**Problem statement**
In the entries below, find the line with "- **Gerenciamento de" and the line with "- **Criação de". Reproduce those two lines and every line between them exactly, and nothing more.
□ □ □ □ □
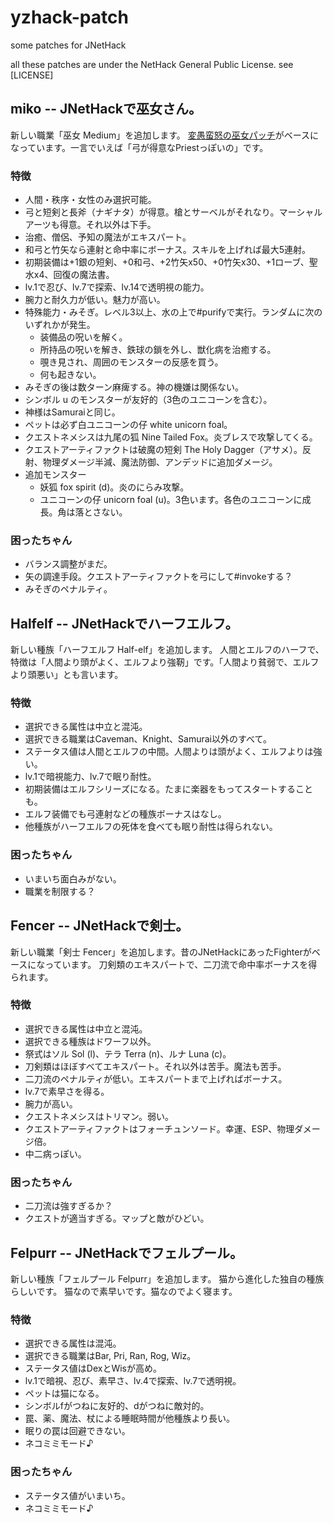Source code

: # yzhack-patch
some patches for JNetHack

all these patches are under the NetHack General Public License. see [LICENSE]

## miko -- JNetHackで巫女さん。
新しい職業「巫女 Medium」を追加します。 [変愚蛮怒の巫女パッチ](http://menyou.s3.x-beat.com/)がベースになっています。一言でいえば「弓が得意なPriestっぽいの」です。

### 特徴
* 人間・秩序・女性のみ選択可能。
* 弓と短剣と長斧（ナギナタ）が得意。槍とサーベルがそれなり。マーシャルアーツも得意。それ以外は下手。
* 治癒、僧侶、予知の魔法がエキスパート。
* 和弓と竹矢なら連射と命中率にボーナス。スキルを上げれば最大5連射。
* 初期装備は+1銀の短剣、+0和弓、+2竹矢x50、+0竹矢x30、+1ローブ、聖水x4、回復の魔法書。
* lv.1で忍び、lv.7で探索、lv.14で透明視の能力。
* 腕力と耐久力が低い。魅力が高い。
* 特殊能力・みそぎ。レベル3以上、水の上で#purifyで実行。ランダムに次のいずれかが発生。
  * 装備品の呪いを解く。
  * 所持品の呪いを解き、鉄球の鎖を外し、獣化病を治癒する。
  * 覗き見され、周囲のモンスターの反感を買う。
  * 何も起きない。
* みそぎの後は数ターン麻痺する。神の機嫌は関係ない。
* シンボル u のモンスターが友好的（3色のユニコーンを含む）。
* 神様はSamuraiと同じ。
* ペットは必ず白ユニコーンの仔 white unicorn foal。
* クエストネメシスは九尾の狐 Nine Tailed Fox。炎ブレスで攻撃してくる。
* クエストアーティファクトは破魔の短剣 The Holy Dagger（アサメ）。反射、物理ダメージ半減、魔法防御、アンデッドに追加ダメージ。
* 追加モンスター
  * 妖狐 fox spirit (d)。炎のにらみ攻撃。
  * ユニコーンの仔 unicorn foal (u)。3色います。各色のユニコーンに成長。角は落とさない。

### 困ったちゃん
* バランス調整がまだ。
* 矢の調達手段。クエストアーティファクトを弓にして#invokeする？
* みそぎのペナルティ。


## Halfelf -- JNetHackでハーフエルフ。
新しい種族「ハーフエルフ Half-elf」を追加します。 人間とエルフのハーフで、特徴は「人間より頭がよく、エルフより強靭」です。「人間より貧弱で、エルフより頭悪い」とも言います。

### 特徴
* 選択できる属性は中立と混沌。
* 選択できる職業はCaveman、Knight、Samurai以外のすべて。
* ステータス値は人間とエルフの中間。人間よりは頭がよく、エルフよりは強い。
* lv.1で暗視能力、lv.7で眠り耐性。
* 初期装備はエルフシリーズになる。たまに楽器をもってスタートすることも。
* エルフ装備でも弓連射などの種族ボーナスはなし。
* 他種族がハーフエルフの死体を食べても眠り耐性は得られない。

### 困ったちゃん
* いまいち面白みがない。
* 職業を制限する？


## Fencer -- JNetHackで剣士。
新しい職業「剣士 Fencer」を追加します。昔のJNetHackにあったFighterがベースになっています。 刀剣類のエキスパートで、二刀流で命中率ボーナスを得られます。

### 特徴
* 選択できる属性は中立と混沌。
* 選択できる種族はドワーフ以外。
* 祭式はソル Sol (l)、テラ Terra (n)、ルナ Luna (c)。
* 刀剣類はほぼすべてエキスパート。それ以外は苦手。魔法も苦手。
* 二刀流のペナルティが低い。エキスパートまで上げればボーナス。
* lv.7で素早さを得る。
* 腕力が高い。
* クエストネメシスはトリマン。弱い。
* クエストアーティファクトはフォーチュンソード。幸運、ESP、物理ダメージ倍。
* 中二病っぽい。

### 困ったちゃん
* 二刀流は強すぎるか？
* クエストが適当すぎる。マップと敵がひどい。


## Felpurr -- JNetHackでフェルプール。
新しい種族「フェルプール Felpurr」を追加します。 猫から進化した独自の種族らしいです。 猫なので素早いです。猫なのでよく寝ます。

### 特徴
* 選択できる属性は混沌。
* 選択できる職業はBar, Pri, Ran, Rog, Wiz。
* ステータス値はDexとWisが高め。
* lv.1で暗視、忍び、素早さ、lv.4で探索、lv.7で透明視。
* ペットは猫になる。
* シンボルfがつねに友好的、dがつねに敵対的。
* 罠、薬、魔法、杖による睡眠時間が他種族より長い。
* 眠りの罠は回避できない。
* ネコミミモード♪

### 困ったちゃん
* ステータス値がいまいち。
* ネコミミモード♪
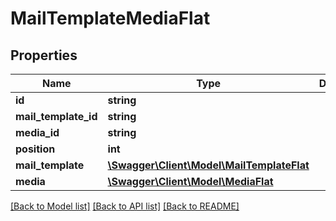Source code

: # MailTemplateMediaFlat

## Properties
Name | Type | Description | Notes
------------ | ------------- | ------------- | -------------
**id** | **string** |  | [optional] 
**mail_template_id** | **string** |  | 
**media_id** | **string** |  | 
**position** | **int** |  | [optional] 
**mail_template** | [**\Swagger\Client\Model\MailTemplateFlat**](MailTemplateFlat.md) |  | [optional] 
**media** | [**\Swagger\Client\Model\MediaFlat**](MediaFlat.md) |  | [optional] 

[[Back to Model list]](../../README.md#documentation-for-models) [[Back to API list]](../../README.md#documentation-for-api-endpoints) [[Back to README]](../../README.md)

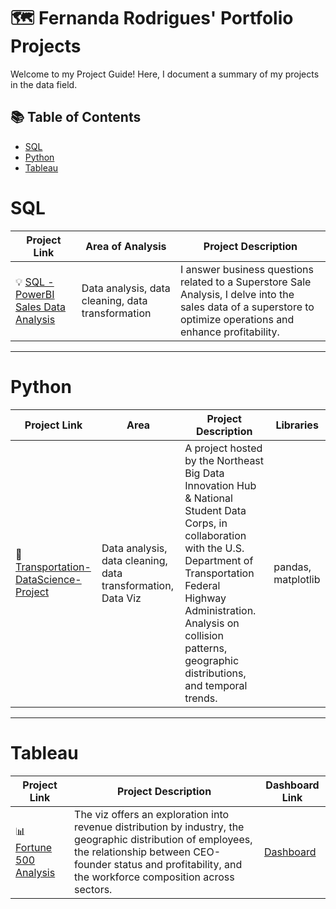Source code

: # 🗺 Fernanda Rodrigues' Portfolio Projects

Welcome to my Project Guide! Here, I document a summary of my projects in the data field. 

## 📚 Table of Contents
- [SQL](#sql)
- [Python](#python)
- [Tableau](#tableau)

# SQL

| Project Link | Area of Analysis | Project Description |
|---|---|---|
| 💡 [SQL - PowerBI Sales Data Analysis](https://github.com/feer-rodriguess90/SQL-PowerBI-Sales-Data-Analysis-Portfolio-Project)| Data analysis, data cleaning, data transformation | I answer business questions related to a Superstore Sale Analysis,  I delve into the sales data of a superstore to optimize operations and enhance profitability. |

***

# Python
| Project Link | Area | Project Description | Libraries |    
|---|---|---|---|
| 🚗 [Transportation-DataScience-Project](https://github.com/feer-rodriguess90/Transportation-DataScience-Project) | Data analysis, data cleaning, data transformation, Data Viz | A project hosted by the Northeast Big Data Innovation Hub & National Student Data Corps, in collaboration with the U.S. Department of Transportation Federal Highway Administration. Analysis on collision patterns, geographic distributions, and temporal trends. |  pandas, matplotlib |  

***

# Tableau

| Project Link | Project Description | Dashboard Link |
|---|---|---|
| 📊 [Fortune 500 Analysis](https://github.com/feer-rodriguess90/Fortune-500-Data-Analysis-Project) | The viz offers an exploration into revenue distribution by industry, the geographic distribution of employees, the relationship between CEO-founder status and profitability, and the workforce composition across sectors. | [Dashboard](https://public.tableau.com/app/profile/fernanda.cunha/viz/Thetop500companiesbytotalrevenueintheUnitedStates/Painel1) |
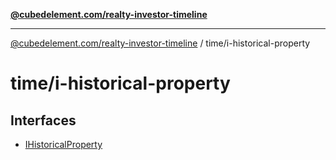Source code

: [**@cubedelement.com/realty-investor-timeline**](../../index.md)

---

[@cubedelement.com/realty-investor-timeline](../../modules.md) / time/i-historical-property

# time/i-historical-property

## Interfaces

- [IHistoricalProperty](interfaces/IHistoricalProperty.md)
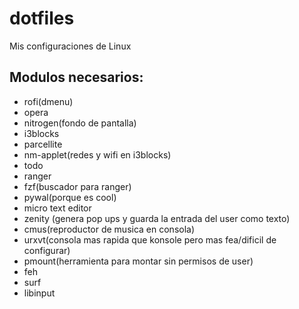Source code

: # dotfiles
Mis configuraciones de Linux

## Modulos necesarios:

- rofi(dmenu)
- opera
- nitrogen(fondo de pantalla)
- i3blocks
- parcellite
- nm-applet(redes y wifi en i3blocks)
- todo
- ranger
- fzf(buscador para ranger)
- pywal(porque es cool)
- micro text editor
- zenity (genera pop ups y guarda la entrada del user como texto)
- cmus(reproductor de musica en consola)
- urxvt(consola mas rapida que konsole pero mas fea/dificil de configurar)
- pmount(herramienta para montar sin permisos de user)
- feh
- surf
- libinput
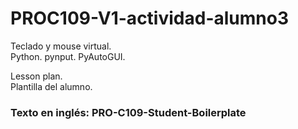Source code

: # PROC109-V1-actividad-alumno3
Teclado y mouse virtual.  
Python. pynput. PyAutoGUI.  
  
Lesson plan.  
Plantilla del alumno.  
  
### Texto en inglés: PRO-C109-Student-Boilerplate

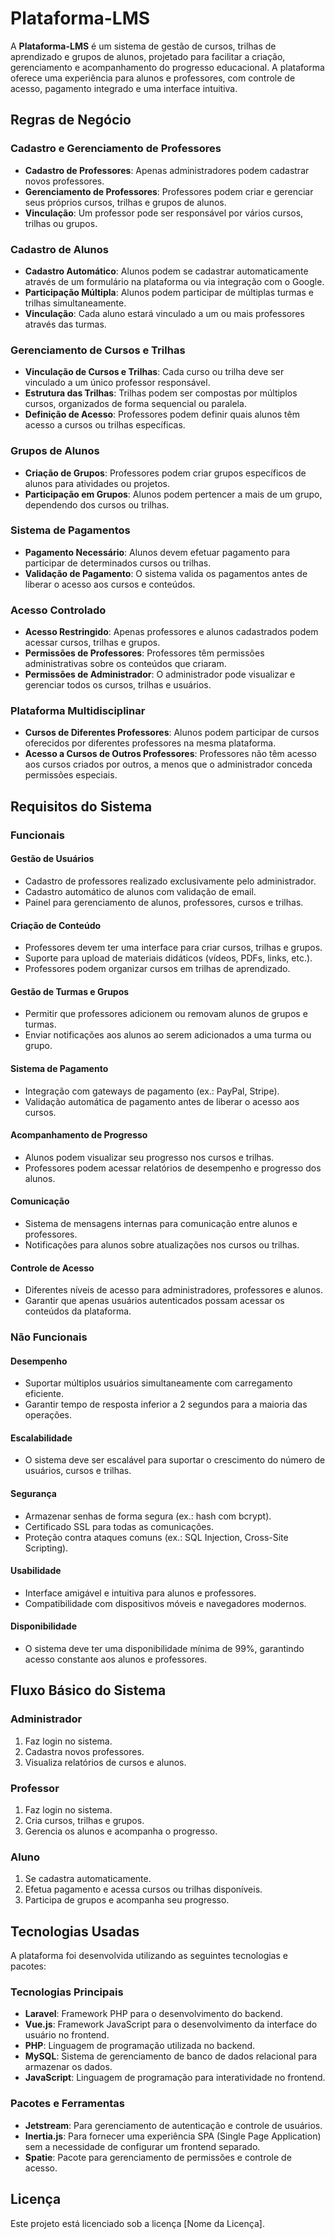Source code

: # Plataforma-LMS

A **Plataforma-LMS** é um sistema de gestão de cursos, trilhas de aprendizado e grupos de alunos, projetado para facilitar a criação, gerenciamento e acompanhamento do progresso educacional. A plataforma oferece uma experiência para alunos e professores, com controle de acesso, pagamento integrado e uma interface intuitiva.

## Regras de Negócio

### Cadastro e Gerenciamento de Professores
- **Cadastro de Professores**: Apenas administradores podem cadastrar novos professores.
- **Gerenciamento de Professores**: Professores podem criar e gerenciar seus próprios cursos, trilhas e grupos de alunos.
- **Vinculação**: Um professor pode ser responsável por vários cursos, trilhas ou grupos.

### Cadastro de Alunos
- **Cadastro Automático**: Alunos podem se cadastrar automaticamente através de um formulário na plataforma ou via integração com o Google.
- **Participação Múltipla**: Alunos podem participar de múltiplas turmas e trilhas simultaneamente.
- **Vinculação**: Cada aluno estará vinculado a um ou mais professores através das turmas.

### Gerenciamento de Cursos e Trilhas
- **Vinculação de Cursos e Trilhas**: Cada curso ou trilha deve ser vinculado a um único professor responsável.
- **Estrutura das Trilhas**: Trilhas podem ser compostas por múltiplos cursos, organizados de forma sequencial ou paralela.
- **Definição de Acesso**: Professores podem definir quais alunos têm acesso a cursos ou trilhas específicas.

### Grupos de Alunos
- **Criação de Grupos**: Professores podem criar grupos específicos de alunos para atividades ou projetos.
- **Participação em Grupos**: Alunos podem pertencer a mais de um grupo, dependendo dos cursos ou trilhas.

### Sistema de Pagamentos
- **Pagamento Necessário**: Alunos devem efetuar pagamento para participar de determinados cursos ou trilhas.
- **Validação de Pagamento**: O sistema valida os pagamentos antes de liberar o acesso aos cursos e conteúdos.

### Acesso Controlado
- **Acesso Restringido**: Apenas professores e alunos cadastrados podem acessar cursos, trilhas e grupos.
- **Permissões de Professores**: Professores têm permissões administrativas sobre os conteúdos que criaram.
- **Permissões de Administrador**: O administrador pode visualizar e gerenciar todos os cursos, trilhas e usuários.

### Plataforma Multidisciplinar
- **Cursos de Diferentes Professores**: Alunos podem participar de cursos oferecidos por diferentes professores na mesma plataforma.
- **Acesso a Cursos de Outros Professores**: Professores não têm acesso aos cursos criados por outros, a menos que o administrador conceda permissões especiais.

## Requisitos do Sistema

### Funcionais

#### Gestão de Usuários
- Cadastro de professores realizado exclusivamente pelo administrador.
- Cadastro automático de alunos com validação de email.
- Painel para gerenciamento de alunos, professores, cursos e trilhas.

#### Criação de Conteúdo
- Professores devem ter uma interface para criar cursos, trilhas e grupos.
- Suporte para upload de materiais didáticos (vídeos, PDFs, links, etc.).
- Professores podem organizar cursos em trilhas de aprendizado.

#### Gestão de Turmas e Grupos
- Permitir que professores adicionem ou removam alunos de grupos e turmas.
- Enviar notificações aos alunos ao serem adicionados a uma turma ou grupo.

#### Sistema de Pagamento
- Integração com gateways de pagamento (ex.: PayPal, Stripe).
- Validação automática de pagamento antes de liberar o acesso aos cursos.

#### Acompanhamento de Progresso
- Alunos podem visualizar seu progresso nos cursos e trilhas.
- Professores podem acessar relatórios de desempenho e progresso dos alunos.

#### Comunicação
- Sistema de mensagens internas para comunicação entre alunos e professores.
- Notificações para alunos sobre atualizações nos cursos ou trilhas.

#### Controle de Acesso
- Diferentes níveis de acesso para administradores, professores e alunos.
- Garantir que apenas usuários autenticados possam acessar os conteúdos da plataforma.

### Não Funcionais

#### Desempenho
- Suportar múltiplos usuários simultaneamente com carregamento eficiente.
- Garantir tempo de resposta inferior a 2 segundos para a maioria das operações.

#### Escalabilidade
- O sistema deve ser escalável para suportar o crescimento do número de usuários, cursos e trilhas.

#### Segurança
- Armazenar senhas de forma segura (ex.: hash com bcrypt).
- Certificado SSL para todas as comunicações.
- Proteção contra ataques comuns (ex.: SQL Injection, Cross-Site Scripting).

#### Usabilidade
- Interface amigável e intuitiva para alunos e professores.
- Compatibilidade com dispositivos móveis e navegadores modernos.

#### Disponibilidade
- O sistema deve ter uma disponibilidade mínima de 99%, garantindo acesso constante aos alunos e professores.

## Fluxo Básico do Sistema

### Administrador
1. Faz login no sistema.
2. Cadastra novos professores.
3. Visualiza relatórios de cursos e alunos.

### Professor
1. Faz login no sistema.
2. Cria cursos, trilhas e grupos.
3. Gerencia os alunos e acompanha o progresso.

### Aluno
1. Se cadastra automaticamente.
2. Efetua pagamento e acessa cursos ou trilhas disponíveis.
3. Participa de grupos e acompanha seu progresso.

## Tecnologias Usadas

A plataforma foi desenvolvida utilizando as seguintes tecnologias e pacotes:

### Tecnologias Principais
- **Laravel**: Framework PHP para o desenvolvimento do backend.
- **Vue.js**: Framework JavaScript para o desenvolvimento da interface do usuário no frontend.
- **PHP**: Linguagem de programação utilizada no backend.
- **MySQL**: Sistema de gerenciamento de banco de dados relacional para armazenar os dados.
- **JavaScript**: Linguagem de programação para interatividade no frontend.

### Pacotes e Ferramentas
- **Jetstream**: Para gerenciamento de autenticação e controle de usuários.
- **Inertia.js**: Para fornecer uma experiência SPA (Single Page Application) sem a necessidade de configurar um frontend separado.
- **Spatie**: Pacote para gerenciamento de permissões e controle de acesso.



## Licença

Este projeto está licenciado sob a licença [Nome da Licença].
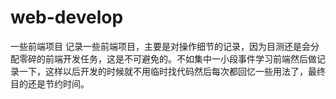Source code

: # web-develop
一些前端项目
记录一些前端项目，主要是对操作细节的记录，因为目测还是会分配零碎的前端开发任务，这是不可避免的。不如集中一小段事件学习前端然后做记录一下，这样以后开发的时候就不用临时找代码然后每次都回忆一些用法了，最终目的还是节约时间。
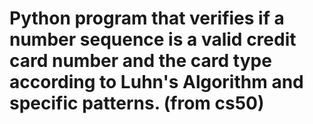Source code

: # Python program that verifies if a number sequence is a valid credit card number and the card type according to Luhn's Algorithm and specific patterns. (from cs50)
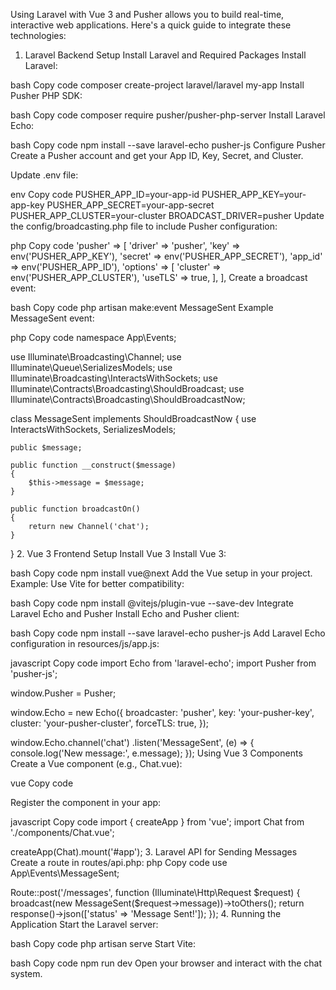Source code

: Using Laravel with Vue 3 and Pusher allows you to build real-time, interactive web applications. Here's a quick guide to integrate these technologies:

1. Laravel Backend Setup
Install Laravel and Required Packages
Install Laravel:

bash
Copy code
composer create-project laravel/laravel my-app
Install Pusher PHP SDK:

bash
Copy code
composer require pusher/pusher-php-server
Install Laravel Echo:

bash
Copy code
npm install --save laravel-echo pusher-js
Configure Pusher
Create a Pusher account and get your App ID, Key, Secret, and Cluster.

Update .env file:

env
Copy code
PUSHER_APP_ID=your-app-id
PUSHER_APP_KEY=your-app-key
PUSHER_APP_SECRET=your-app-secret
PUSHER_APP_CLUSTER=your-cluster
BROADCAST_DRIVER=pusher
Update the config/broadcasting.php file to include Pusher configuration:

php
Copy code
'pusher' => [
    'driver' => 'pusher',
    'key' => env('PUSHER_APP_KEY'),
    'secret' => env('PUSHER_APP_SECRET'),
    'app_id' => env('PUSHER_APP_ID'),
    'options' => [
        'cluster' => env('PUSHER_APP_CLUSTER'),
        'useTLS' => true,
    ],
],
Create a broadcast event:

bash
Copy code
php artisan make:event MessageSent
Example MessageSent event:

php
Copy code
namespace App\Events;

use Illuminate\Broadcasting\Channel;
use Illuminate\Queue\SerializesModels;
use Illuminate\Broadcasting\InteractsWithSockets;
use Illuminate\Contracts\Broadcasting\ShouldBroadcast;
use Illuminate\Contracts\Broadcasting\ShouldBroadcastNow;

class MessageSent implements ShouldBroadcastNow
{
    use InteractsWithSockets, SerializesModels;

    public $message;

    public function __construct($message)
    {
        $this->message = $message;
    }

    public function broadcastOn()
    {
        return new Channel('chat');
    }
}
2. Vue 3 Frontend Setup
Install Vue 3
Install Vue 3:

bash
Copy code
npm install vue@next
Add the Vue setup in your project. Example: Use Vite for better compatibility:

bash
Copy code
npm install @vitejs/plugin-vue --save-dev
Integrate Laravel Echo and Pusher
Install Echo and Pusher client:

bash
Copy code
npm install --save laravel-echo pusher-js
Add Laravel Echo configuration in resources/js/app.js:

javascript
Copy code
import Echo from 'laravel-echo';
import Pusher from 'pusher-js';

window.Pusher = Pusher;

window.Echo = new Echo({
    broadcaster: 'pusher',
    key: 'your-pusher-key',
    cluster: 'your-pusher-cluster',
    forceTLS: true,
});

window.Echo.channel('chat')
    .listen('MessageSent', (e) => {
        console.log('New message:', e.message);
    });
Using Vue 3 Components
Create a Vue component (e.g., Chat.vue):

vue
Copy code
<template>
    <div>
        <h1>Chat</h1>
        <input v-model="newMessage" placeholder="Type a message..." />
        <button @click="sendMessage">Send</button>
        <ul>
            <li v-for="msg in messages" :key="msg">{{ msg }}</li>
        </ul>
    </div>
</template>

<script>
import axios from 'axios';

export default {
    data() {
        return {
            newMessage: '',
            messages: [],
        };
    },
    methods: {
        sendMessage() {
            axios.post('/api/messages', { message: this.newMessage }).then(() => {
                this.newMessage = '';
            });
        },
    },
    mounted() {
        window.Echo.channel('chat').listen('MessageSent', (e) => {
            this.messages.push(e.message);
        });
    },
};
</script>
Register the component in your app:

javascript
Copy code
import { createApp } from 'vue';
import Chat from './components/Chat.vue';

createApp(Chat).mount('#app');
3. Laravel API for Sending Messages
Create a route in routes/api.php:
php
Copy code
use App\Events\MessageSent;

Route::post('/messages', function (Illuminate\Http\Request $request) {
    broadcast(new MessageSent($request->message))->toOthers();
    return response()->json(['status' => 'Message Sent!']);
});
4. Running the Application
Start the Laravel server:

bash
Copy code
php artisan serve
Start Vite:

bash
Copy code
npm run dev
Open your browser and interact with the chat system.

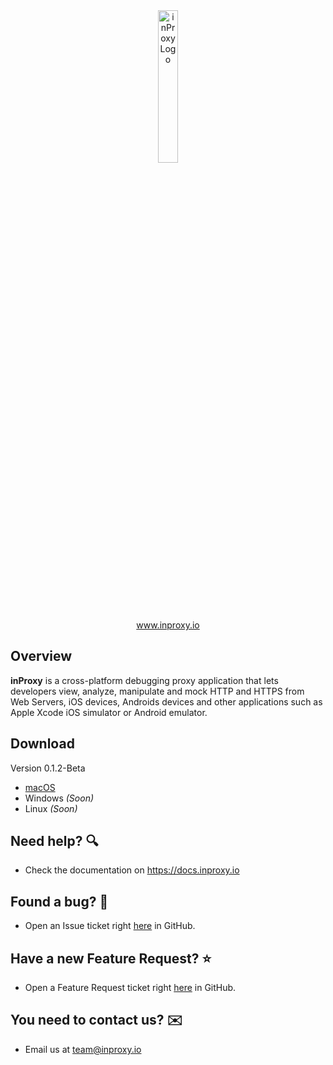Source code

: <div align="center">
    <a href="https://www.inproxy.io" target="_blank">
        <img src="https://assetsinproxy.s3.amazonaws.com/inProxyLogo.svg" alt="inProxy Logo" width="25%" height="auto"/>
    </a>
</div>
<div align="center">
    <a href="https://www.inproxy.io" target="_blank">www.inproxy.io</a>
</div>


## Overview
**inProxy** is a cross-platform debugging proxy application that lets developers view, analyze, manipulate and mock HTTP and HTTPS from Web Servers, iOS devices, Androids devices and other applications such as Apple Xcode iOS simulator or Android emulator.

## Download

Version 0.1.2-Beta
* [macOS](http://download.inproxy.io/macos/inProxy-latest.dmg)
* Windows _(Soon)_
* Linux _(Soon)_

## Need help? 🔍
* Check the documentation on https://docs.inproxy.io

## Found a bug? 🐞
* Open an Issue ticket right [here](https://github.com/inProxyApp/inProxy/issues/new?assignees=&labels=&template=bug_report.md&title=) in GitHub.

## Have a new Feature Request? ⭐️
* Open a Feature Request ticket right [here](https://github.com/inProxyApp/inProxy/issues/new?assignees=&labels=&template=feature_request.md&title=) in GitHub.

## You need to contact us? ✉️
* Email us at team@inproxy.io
□ □ □ □ □
**Answer to this problem**
- **Gerenciamento de Professores**: Professores podem criar e gerenciar seus próprios cursos, trilhas e grupos de alunos.
- **Vinculação**: Um professor pode ser responsável por vários cursos, trilhas ou grupos.

### Cadastro de Alunos
- **Cadastro Automático**: Alunos podem se cadastrar automaticamente através de um formulário na plataforma ou via integração com o Google.
- **Participação Múltipla**: Alunos podem participar de múltiplas turmas e trilhas simultaneamente.
- **Vinculação**: Cada aluno estará vinculado a um ou mais professores através das turmas.

### Gerenciamento de Cursos e Trilhas
- **Vinculação de Cursos e Trilhas**: Cada curso ou trilha deve ser vinculado a um único professor responsável.
- **Estrutura das Trilhas**: Trilhas podem ser compostas por múltiplos cursos, organizados de forma sequencial ou paralela.
- **Definição de Acesso**: Professores podem definir quais alunos têm acesso a cursos ou trilhas específicas.

### Grupos de Alunos
- **Criação de Grupos**: Professores podem criar grupos específicos de alunos para atividades ou projetos.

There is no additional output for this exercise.